──────── Dataset extract ────────

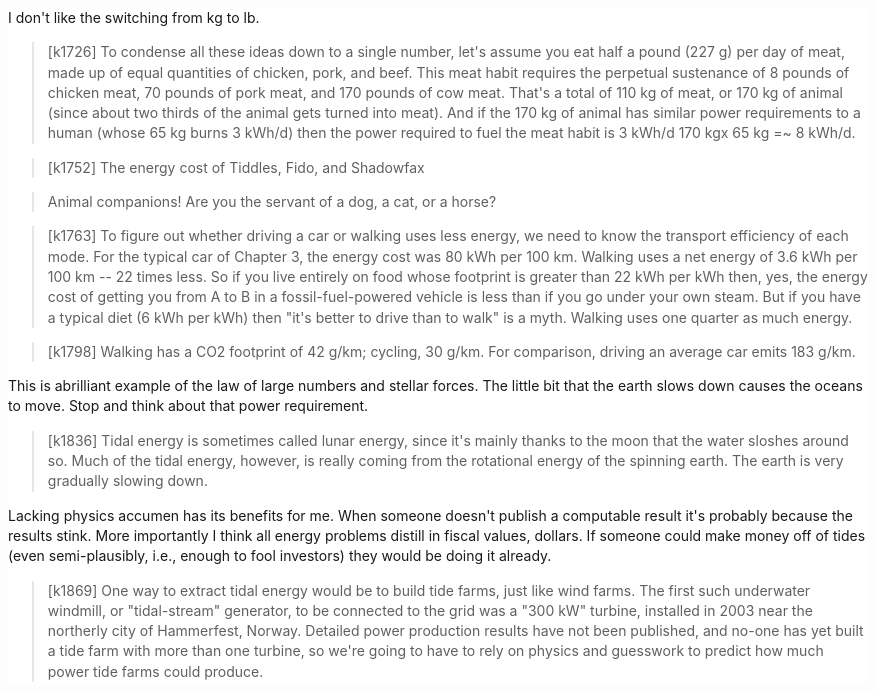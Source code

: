 
I don't like the switching from kg to lb.


> [k1726] To condense all these ideas down to a single number, let's
> assume you eat half a pound (227 g) per day of meat, made up of equal
> quantities of chicken, pork, and beef. This meat habit requires the
> perpetual sustenance of 8 pounds of chicken meat, 70 pounds of pork
> meat, and 170 pounds of cow meat.  That's a total of 110 kg of meat,
> or 170 kg of animal (since about two thirds of the animal gets turned
> into meat). And if the 170 kg of animal has similar power requirements
> to a human (whose 65 kg burns 3 kWh/d) then the power required to fuel
> the meat habit is 3 kWh/d 170 kgx 65 kg =~ 8 kWh/d.



> [k1752] The energy cost of Tiddles, Fido, and Shadowfax



> Animal companions! Are you the servant of a dog, a cat, or a horse?



> [k1763] To figure out whether driving a car or walking uses less
> energy, we need to know the transport efficiency of each mode. For the
> typical car of Chapter 3, the energy cost was 80 kWh per 100
> km. Walking uses a net energy of 3.6 kWh per 100 km -- 22 times
> less. So if you live entirely on food whose footprint is greater than
> 22 kWh per kWh then, yes, the energy cost of getting you from A to B
> in a fossil-fuel-powered vehicle is less than if you go under your own
> steam. But if you have a typical diet (6 kWh per kWh) then "it's
> better to drive than to walk" is a myth. Walking uses one quarter as
> much energy.



> [k1798] Walking has a CO2 footprint of 42 g/km; cycling, 30 g/km. For
> comparison, driving an average car emits 183 g/km.


This is abrilliant example of the law of large numbers and
stellar forces. The little bit that the earth slows down causes the
oceans to move. Stop and think about that power requirement.


> [k1836] Tidal energy is sometimes called lunar energy, since it's
> mainly thanks to the moon that the water sloshes around so. Much of
> the tidal energy, however, is really coming from the rotational energy
> of the spinning earth. The earth is very gradually slowing down.


Lacking physics accumen has its benefits for me. When someone
doesn't publish a computable result it's probably because the results
stink. More importantly I think all energy problems distill in fiscal
values, dollars. If someone could make money off of tides (even
semi-plausibly, i.e., enough to fool investors) they would be doing it
already.


> [k1869] One way to extract tidal energy would be to build tide farms,
> just like wind farms. The first such underwater windmill, or
> "tidal-stream" generator, to be connected to the grid was a "300 kW"
> turbine, installed in 2003 near the northerly city of Hammerfest,
> Norway. Detailed power production results have not been published, and
> no-one has yet built a tide farm with more than one turbine, so we're
> going to have to rely on physics and guesswork to predict how much
> power tide farms could produce.
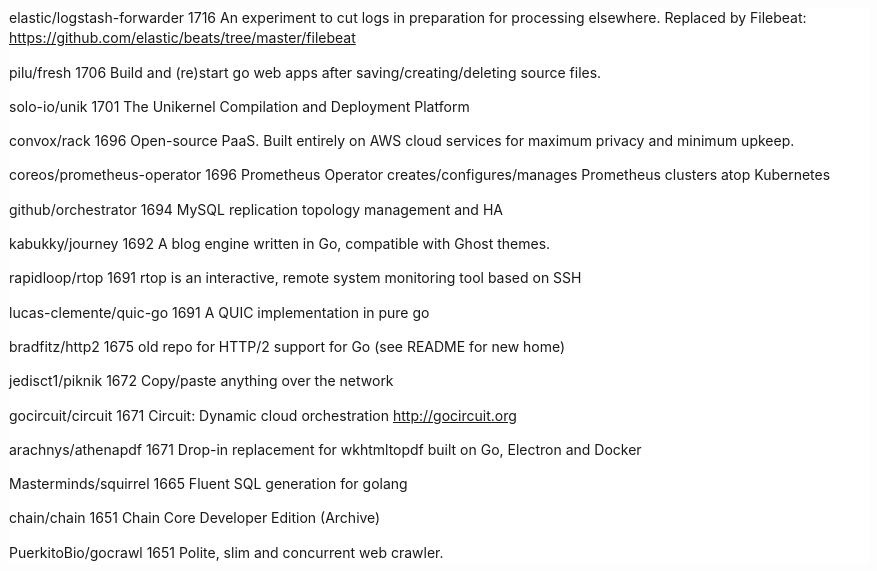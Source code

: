 
elastic/logstash-forwarder                 1716
An experiment to cut logs in preparation for processing elsewhere. Replaced by Filebeat: https://github.com/elastic/beats/tree/master/filebeat


pilu/fresh                                 1706
Build and (re)start go web apps after saving/creating/deleting source files. 


solo-io/unik                               1701
The Unikernel Compilation and Deployment Platform


convox/rack                                1696
Open-source PaaS. Built entirely on AWS cloud services for maximum privacy and minimum upkeep.


coreos/prometheus-operator                 1696
Prometheus Operator creates/configures/manages Prometheus clusters atop Kubernetes


github/orchestrator                        1694
MySQL replication topology management and HA


kabukky/journey                            1692
A blog engine written in Go, compatible with Ghost themes.


rapidloop/rtop                             1691
rtop is an interactive, remote system monitoring tool based on SSH


lucas-clemente/quic-go                     1691
A QUIC implementation in pure go


bradfitz/http2                             1675
old repo for HTTP/2 support for Go (see README for new home)


jedisct1/piknik                            1672
Copy/paste anything over the network


gocircuit/circuit                          1671
Circuit: Dynamic cloud orchestration http://gocircuit.org


arachnys/athenapdf                         1671
Drop-in replacement for wkhtmltopdf built on Go, Electron and Docker


Masterminds/squirrel                       1665
Fluent SQL generation for golang


chain/chain                                1651
Chain Core Developer Edition (Archive)


PuerkitoBio/gocrawl                        1651
Polite, slim and concurrent web crawler.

────────

With "This" as the string to match, show every line of the entries above that has it.

> quantities of chicken, pork, and beef. This meat habit requires the
This is abrilliant example of the law of large numbers and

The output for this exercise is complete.